Standing in sun this morning, wearing my flight jacket, a warmth I haven’t felt in months washed over me. Snow has melted and left the ground a soggy brown muck. Some little gray frozen piles live in the shadows, still holding on despite the warm temperatures. Lakes and ponds still retain some ice, but the rivers are flowing strong, lanes of light brown waters raging over their banks from the excess melt over the past couple of days. It is a very welcome feeling to have had this day of sunshine and westerly winds, minimal clouds, and best of all, no work to fill my brain with numbers, spreadsheets, employee relationships, or budgets.
This has been a trying week to be the boss, however I am not about to go into the details of the work week. This is about flying, and flying is what we did today. Big Red must have knew I was coming, as I was sure she was smiling in the hangar. Afraid that the cold temperatures and lack of use had flattened the tires or drained the battery, I was very pleased to see that she sat straight and stout when I entered the hangar. A quick blast of heat into the engine got the cylinders warm and the oil flowing. Fuel was at half a tank, so we would have to top off the tanks this day as much flying was ahead. Today’s flight was without real purpose other than to put a couple thousand feet between my butt and the muddy ground. Air Therapy! Just fly. Wander. Soar.

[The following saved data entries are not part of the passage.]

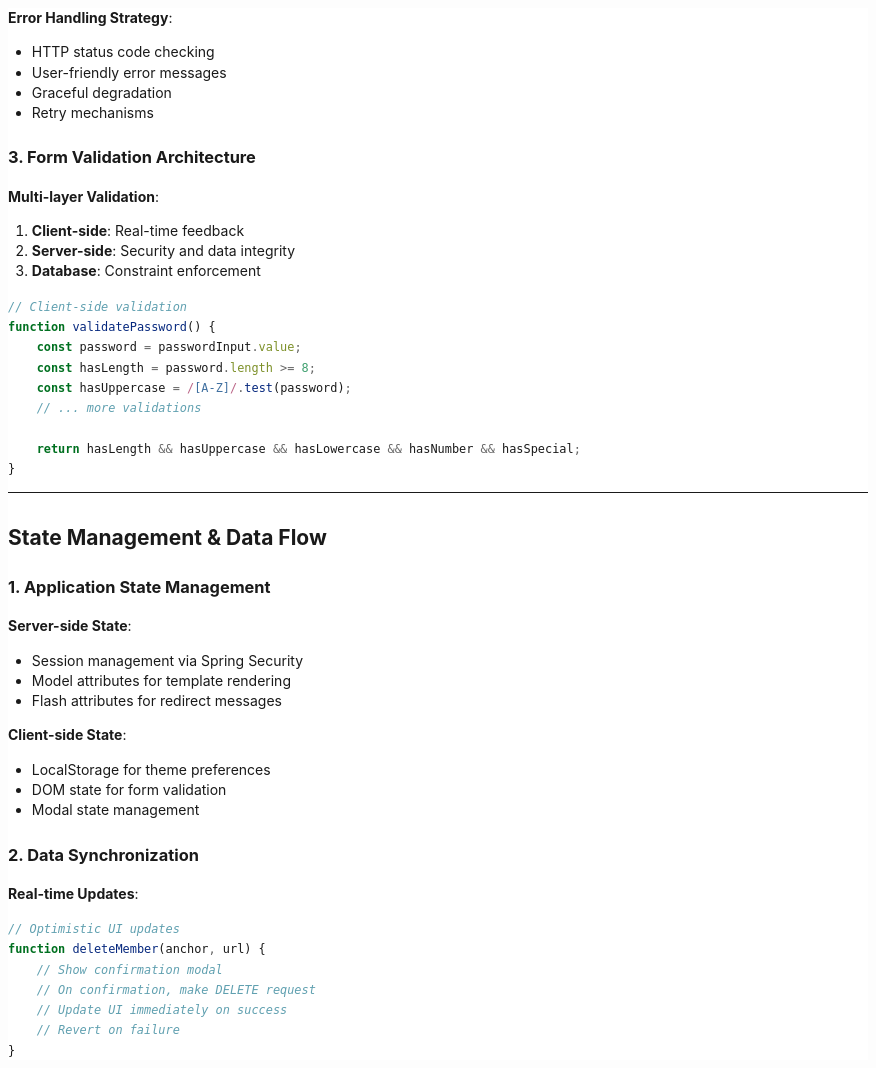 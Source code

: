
 ```javascript
```

**Error Handling Strategy**:
- HTTP status code checking
- User-friendly error messages
- Graceful degradation
- Retry mechanisms

### 3. Form Validation Architecture

**Multi-layer Validation**:
1. **Client-side**: Real-time feedback
2. **Server-side**: Security and data integrity
3. **Database**: Constraint enforcement

```javascript
// Client-side validation
function validatePassword() {
    const password = passwordInput.value;
    const hasLength = password.length >= 8;
    const hasUppercase = /[A-Z]/.test(password);
    // ... more validations
    
    return hasLength && hasUppercase && hasLowercase && hasNumber && hasSpecial;
}
```

---

## State Management & Data Flow

### 1. Application State Management

**Server-side State**:
- Session management via Spring Security
- Model attributes for template rendering
- Flash attributes for redirect messages

**Client-side State**:
- LocalStorage for theme preferences
- DOM state for form validation
- Modal state management

### 2. Data Synchronization

**Real-time Updates**:
```javascript
// Optimistic UI updates
function deleteMember(anchor, url) {
    // Show confirmation modal
    // On confirmation, make DELETE request
    // Update UI immediately on success
    // Revert on failure
}
```
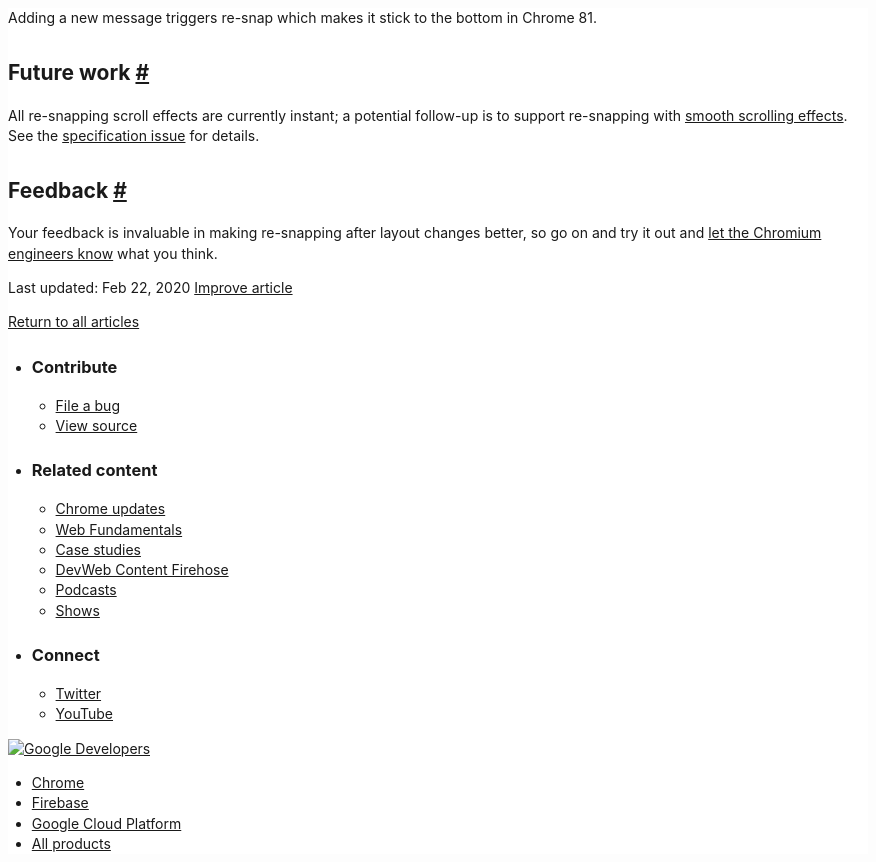 Adding a new message triggers re-snap which makes it stick to the bottom in Chrome 81.

Future work <a href="#future-work" class="w-headline-link">#</a>
----------------------------------------------------------------

All re-snapping scroll effects are currently instant; a potential follow-up is to support re-snapping with [smooth scrolling effects](https://developers.google.com/web/updates/2016/02/smooth-scrolling-in-chrome-49). See the [specification issue](https://github.com/w3c/csswg-drafts/issues/4609) for details.

Feedback <a href="#feedback" class="w-headline-link">#</a>
----------------------------------------------------------

Your feedback is invaluable in making re-snapping after layout changes better, so go on and try it out and [let the Chromium engineers know](https://bugs.chromium.org/p/chromium/issues/detail?id=866127) what you think.

<span class="w-mr--sm">Last updated: Feb 22, 2020 </span>[Improve article](https://github.com/GoogleChrome/web.dev/blob/master/src/site/content/en/blog/snap-after-layout/index.md)

<a href="/blog" class="gc-analytics-event w-article-navigation__link w-article-navigation__link--back w-article-navigation__link--single">Return to all articles</a>

-   ### Contribute

    -   <a href="https://github.com/GoogleChrome/web.dev/issues/new?assignees=&amp;labels=bug&amp;template=bug_report.md&amp;title=" class="w-footer__linkbox-link">File a bug</a>
    -   <a href="https://github.com/googlechrome/web.dev" class="w-footer__linkbox-link">View source</a>

-   ### Related content

    -   <a href="https://blog.chromium.org/" class="w-footer__linkbox-link">Chrome updates</a>
    -   <a href="https://developers.google.com/web/" class="w-footer__linkbox-link">Web Fundamentals</a>
    -   <a href="https://developers.google.com/web/showcase/" class="w-footer__linkbox-link">Case studies</a>
    -   <a href="https://devwebfeed.appspot.com/" class="w-footer__linkbox-link">DevWeb Content Firehose</a>
    -   <a href="/podcasts/" class="w-footer__linkbox-link">Podcasts</a>
    -   <a href="/shows/" class="w-footer__linkbox-link">Shows</a>

-   ### Connect

    -   <a href="https://www.twitter.com/ChromiumDev" class="w-footer__linkbox-link">Twitter</a>
    -   <a href="https://www.youtube.com/user/ChromeDevelopers" class="w-footer__linkbox-link">YouTube</a>

<a href="https://developers.google.com/" class="w-footer__utility-logo-link"><img src="/images/lockup-color.png" alt="Google Developers" class="w-footer__utility-logo" width="185" height="33" /></a>

-   <a href="https://developer.chrome.com/" class="w-footer__utility-link">Chrome</a>
-   <a href="https://firebase.google.com/" class="w-footer__utility-link">Firebase</a>
-   <a href="https://cloud.google.com/" class="w-footer__utility-link">Google Cloud Platform</a>
-   <a href="https://developers.google.com/products" class="w-footer__utility-link">All products</a>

Last year wasn’t the best of flying seasons, since our lovely old girl spent much of the good months in repair. Big Red had had a top end overhaul with new cylinders, pistons, rings, valves, lifters, seals, gaskets, liners, and a slough of parts I have completely forgotten unless I were to study my credit card bill once again. At any rate, flying was limited. This winter has made flying nearly impossible with the cold, snow, and great polar vortex of myth and legend – if you believe the hype.
Ah, but today. Today was such a pleasant and welcome surprise. Although there was a good breeze, the wind was only about fifteen degrees off the runway centerline and therefore wasn’t much of a concern for the big tail Stinson. My father, new license in hand, rode as co-pilot. Nothing sounds quite like a Franklin engine at full bore on take off, and with the engine delivering the power it was designed to, we were off in short order and climbing out at 800 feet per minute.
The landscape can seem quite boring and brown this time of year. The fields are flooded in the low lying areas, with lingering snow and ice build ups in parking lots or hiding under the shade of a tree line. As we gained altitude after the first lift off, houses became just small pebbles on the landscape and that to me was not boring. Brown yes, but not boring. As pilots, we can see the beauty of any landscape, as it is our back drop, ever changing – evolving. Life happens down there, but our spirit lives up in the clouds.
To be truthful, flying allows me the total freedom to be separated from the normal life below. Even at 1,000 feet above the ground, people are like dots in space, and traffic moves in an organic, throbbing pace down roads and interstates. The separation from being on the ground is the ultimate reward. From above, you can see the best in the world without having to deal in the mud and the shadows. I flew over a barn today, and I must have flown over it a hundred times before, but this was the first time it ever truly caught my attention. On its roof, the farmer had painted “Have a Nice Day!” Thanks, I said. I am having a nice day.
We just flew. Climbed, banked, pushed over, pulled back, repeated the process until our feet and our hands worked in coordination on instinct. Dusting the cobwebs of our skills seemed logical and required after months on the ground, yet surprising ourselves at how natural it all felt. A pilot knows that flying becomes a skill set that is almost as natural as breathing and walking. Just feel yourself through the air, feel what the plane is doing, and how it flows through the air. Don’t ever fight it – that’s what leads to trouble. Just relax and fly.
I was so pleased to see so many friends at the airport today. After the first flight, I urged my father to go grab the FBO Cessna and take a fellow friend in the air with him. My friend and my father are new to the air as licensed pilots, but they both have skill and passion for the air. So it was with great pride and fun that Big Red soared about the skies with a Cessna creeping up its tail. Red returned the favor a couple times as well, scooting in behind them and looping inside their turn. We’re a long way from an aerobatic duo, but it was fun to dance about the sky with my father and friend. And it was even more fun to come to the ground and laugh at each other’s rather poor landings! But hey, if we were perfect…. No, we’re not perfect. We are just pilots.